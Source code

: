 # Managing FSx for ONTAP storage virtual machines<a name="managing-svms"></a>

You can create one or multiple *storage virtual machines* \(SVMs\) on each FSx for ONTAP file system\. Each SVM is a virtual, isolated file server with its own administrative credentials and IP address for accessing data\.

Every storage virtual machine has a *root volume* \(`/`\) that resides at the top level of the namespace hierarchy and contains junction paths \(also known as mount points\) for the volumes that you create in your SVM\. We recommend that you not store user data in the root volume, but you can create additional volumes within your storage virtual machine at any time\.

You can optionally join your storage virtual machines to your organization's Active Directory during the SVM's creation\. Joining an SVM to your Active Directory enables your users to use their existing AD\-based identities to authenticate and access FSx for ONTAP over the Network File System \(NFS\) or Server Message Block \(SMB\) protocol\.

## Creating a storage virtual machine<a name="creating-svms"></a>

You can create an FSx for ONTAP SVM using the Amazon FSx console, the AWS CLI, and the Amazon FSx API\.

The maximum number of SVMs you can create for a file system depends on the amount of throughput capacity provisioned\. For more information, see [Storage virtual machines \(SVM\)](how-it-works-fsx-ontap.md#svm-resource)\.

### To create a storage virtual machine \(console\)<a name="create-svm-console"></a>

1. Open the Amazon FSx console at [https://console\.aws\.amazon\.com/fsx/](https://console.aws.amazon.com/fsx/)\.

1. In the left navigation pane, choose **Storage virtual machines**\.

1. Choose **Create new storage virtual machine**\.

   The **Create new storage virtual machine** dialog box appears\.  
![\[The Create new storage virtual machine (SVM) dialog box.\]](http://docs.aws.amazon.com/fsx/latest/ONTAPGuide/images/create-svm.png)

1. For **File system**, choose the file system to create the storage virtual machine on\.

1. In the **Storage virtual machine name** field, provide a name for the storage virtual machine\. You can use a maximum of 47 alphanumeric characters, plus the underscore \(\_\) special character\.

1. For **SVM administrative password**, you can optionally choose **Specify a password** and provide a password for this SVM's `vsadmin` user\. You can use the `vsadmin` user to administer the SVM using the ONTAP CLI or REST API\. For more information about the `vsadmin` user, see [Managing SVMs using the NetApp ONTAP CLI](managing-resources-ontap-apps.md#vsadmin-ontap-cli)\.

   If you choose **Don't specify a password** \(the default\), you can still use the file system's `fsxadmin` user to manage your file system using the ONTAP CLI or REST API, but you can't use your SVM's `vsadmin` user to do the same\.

================================

### Exercise requirements:
Check each line of the records above for the string "Managing", and report every line that has it.

### Exercise response:
: # Managing FSx for ONTAP storage virtual machines<a name="managing-svms"></a>
1. For **SVM administrative password**, you can optionally choose **Specify a password** and provide a password for this SVM's `vsadmin` user\. You can use the `vsadmin` user to administer the SVM using the ONTAP CLI or REST API\. For more information about the `vsadmin` user, see [Managing SVMs using the NetApp ONTAP CLI](managing-resources-ontap-apps.md#vsadmin-ontap-cli)\.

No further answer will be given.